Cetak

Wakil Ketua Umum KONI Pusat K. Inugroho mewakili Ketua Umum KONI Pusat menghadiri Rapat Kerja Nasional (RAKERNAS) Persatuan Renang Seluruh Indonesia (PRSI) di Hotel Century Jakarta. Pada Rakernas Tersebut dibuka  oleh Menteri Pemuda dan Olahraga Imam Nahrawi.

Menpora Imam Nahrawi berpesan Untuk terus memasyaratkan olahraga  renang. “Saya merasa kita punya komitmen bersama serta banyak rencana besar kedepan untuk memajukan renang Indonesia dan ini perlu dikawal ” olehkarenanya menurut Menpora Rakernas ini bisa jadi bahan evaluasi agar setiap rencana kerja bisa terlaksana dengan baik, terukur dan tentu ada target yang ingin dicapai bersama.

Wakil Ketua Umum KONI Pusat K. Inugroho mengatakan bahwa Sea Games Tahun 2019, Pemerintah melalui Kemenpora, sejauh ini telah menetapkan atlit Yunior sebagai prioritas. Keputusan tersebut, tentu bukan tanpa alasan yang mendasar. 

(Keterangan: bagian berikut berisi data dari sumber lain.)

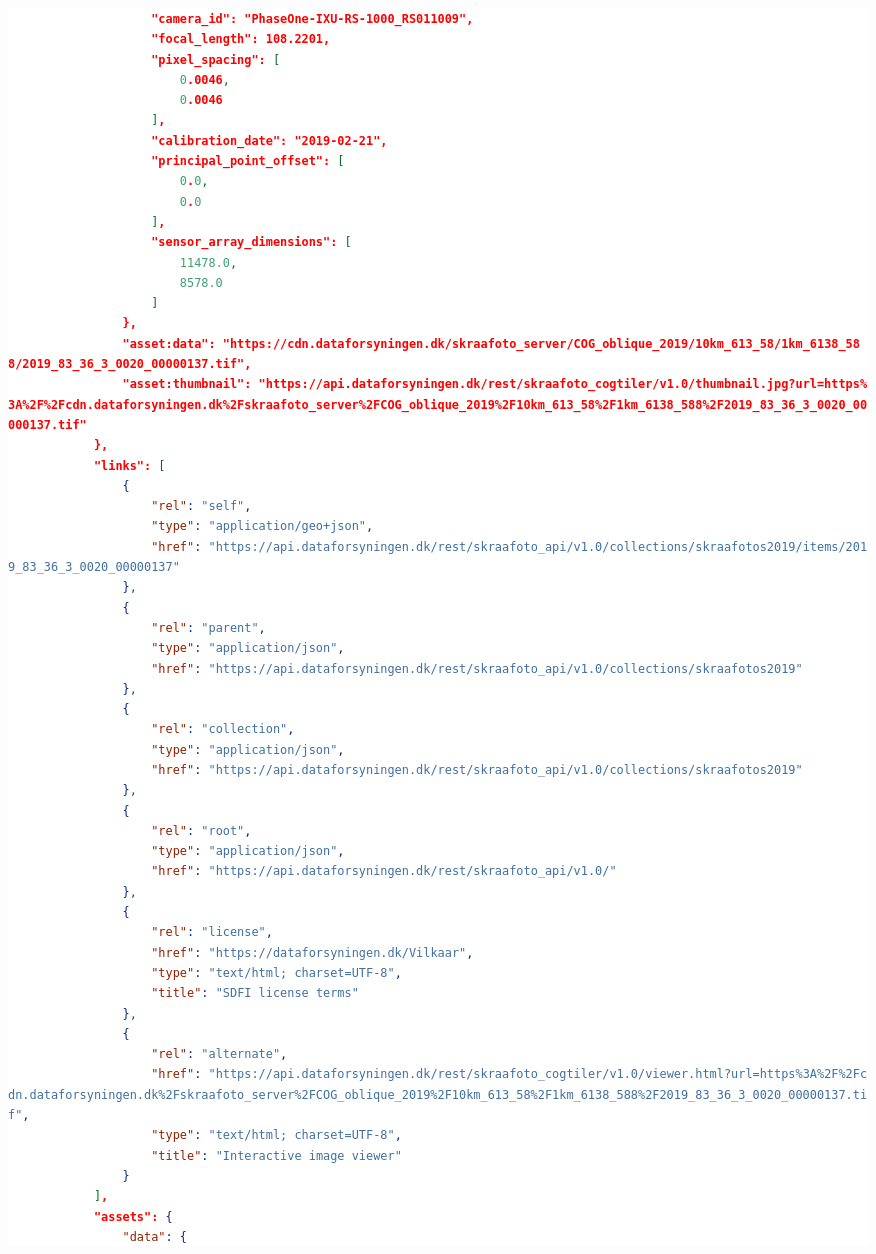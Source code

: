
 ```json
                    "camera_id": "PhaseOne-IXU-RS-1000_RS011009",
                    "focal_length": 108.2201,
                    "pixel_spacing": [
                        0.0046,
                        0.0046
                    ],
                    "calibration_date": "2019-02-21",
                    "principal_point_offset": [
                        0.0,
                        0.0
                    ],
                    "sensor_array_dimensions": [
                        11478.0,
                        8578.0
                    ]
                },
                "asset:data": "https://cdn.dataforsyningen.dk/skraafoto_server/COG_oblique_2019/10km_613_58/1km_6138_588/2019_83_36_3_0020_00000137.tif",
                "asset:thumbnail": "https://api.dataforsyningen.dk/rest/skraafoto_cogtiler/v1.0/thumbnail.jpg?url=https%3A%2F%2Fcdn.dataforsyningen.dk%2Fskraafoto_server%2FCOG_oblique_2019%2F10km_613_58%2F1km_6138_588%2F2019_83_36_3_0020_00000137.tif"
            },
            "links": [
                {
                    "rel": "self",
                    "type": "application/geo+json",
                    "href": "https://api.dataforsyningen.dk/rest/skraafoto_api/v1.0/collections/skraafotos2019/items/2019_83_36_3_0020_00000137"
                },
                {
                    "rel": "parent",
                    "type": "application/json",
                    "href": "https://api.dataforsyningen.dk/rest/skraafoto_api/v1.0/collections/skraafotos2019"
                },
                {
                    "rel": "collection",
                    "type": "application/json",
                    "href": "https://api.dataforsyningen.dk/rest/skraafoto_api/v1.0/collections/skraafotos2019"
                },
                {
                    "rel": "root",
                    "type": "application/json",
                    "href": "https://api.dataforsyningen.dk/rest/skraafoto_api/v1.0/"
                },
                {
                    "rel": "license",
                    "href": "https://dataforsyningen.dk/Vilkaar",
                    "type": "text/html; charset=UTF-8",
                    "title": "SDFI license terms"
                },
                {
                    "rel": "alternate",
                    "href": "https://api.dataforsyningen.dk/rest/skraafoto_cogtiler/v1.0/viewer.html?url=https%3A%2F%2Fcdn.dataforsyningen.dk%2Fskraafoto_server%2FCOG_oblique_2019%2F10km_613_58%2F1km_6138_588%2F2019_83_36_3_0020_00000137.tif",
                    "type": "text/html; charset=UTF-8",
                    "title": "Interactive image viewer"
                }
            ],
            "assets": {
                "data": {
```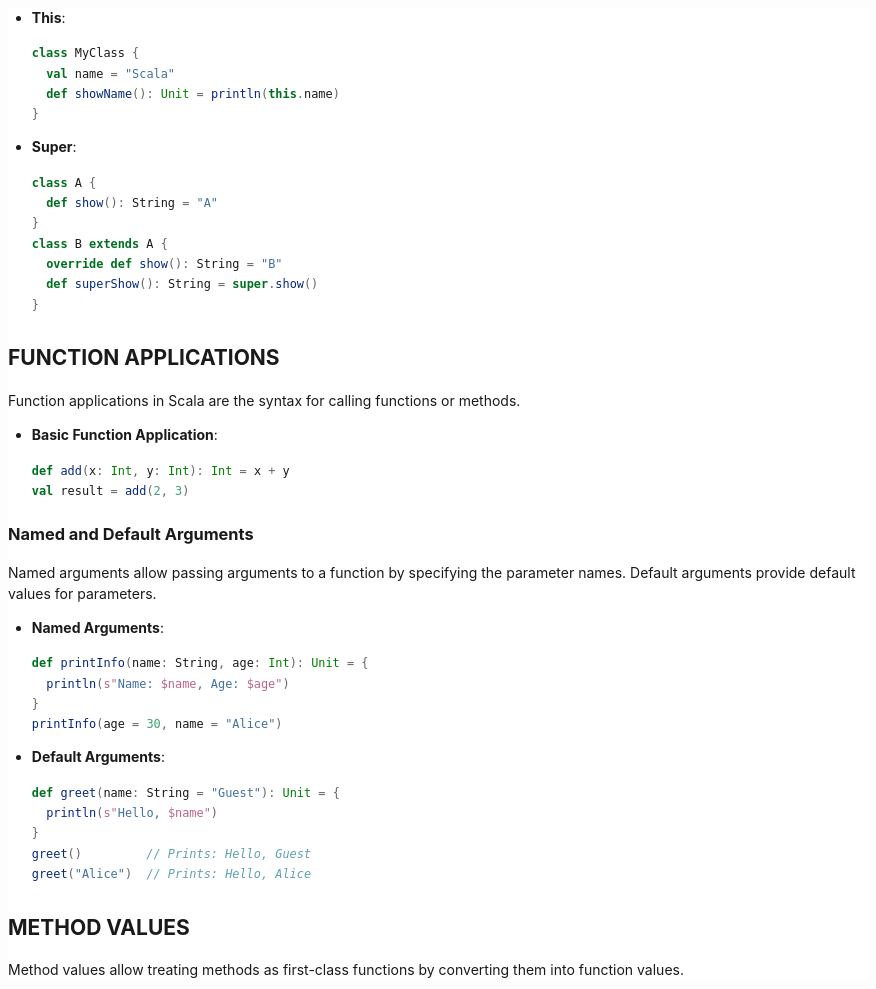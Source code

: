- **This**:
  ```scala
  class MyClass {
    val name = "Scala"
    def showName(): Unit = println(this.name)
  }
  ```

- **Super**:
  ```scala
  class A {
    def show(): String = "A"
  }
  class B extends A {
    override def show(): String = "B"
    def superShow(): String = super.show()
  }
  ```

## FUNCTION APPLICATIONS

Function applications in Scala are the syntax for calling functions or methods.

- **Basic Function Application**:
  ```scala
  def add(x: Int, y: Int): Int = x + y
  val result = add(2, 3)
  ```

### Named and Default Arguments

Named arguments allow passing arguments to a function by specifying the parameter names. Default arguments provide default values for parameters.

- **Named Arguments**:
  ```scala
  def printInfo(name: String, age: Int): Unit = {
    println(s"Name: $name, Age: $age")
  }
  printInfo(age = 30, name = "Alice")
  ```

- **Default Arguments**:
  ```scala
  def greet(name: String = "Guest"): Unit = {
    println(s"Hello, $name")
  }
  greet()         // Prints: Hello, Guest
  greet("Alice")  // Prints: Hello, Alice
  ```

## METHOD VALUES

Method values allow treating methods as first-class functions by converting them into function values.
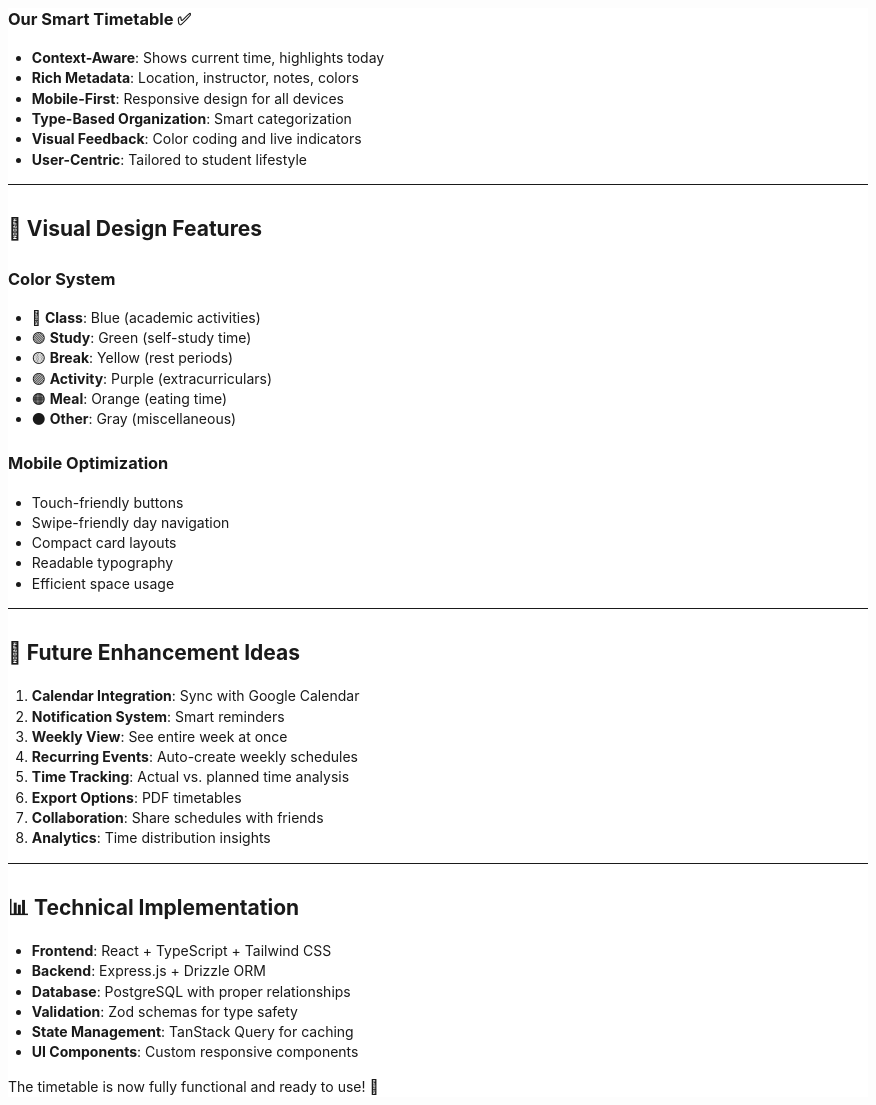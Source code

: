 ### **Our Smart Timetable** ✅
- **Context-Aware**: Shows current time, highlights today
- **Rich Metadata**: Location, instructor, notes, colors
- **Mobile-First**: Responsive design for all devices
- **Type-Based Organization**: Smart categorization
- **Visual Feedback**: Color coding and live indicators
- **User-Centric**: Tailored to student lifestyle

---

## 🎨 **Visual Design Features**

### **Color System**
- 🔵 **Class**: Blue (academic activities)
- 🟢 **Study**: Green (self-study time)
- 🟡 **Break**: Yellow (rest periods)
- 🟣 **Activity**: Purple (extracurriculars)
- 🟠 **Meal**: Orange (eating time)
- ⚫ **Other**: Gray (miscellaneous)

### **Mobile Optimization**
- Touch-friendly buttons
- Swipe-friendly day navigation
- Compact card layouts
- Readable typography
- Efficient space usage

---

## 🔮 **Future Enhancement Ideas**

1. **Calendar Integration**: Sync with Google Calendar
2. **Notification System**: Smart reminders
3. **Weekly View**: See entire week at once
4. **Recurring Events**: Auto-create weekly schedules
5. **Time Tracking**: Actual vs. planned time analysis
6. **Export Options**: PDF timetables
7. **Collaboration**: Share schedules with friends
8. **Analytics**: Time distribution insights

---

## 📊 **Technical Implementation**

- **Frontend**: React + TypeScript + Tailwind CSS
- **Backend**: Express.js + Drizzle ORM
- **Database**: PostgreSQL with proper relationships
- **Validation**: Zod schemas for type safety
- **State Management**: TanStack Query for caching
- **UI Components**: Custom responsive components

The timetable is now fully functional and ready to use! 🎉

“Multi Event Olimpiade Tokyo Tahun 2020, merupakan muara olahraga  dunia, dan oleh karena itu keikutsertaan kita disana, harus disiapkan dengan sebaik-baiknya, segera setelah Sea Games Ke-30 berakhir,“ Ungkap K. Inugroho.

Lebih lanjut K. Inugroho juga menambahkan bahwa hasil di Sea Games nanti kita tentu tidak mau kehilangan muka tanpa hasil positif dari Filipina.  Menyaring dan menjaring para atlit terbaik adalah kewajiban, namun menjadi juara dan meraih medali, adalah keharusan bagi seorang atlit duta bangsa.

 

Sementara itu Ketua Umum PRSI  Anindya Novyan Bakrie menyatakan tahun 2019 menjadi sangat krusial karena selain persiapan daerah menuju PON 2020 di Papua juga  PRSI berupaya keras meloloskan atlet renang sebanyak mungkin ke Olimpiade sesuai tema Rakernas “Sukseskan PON 2020 serta ukit prestasi pada Sea Games 2019 untuk menuju Olimpiade 2020”.